### TASK DETAILS
Look at each line of the listing. Copy those that hold the string "Returns".

○ ○ ○

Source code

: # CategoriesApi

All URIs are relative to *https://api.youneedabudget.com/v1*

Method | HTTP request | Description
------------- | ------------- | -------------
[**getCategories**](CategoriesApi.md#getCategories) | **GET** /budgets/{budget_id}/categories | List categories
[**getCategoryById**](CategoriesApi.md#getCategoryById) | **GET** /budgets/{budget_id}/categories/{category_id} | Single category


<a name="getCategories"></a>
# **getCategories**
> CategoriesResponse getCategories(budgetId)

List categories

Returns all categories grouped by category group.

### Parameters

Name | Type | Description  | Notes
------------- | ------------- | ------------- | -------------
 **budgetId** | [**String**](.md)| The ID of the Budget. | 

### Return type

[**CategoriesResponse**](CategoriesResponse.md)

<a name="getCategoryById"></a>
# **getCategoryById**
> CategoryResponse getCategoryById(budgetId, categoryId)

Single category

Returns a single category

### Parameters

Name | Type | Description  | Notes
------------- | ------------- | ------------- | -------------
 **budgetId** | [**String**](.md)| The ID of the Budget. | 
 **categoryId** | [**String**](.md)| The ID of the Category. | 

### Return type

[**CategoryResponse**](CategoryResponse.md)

○ ○ ○

### EXERCISE ANSWER
Returns all categories grouped by category group.
Returns a single category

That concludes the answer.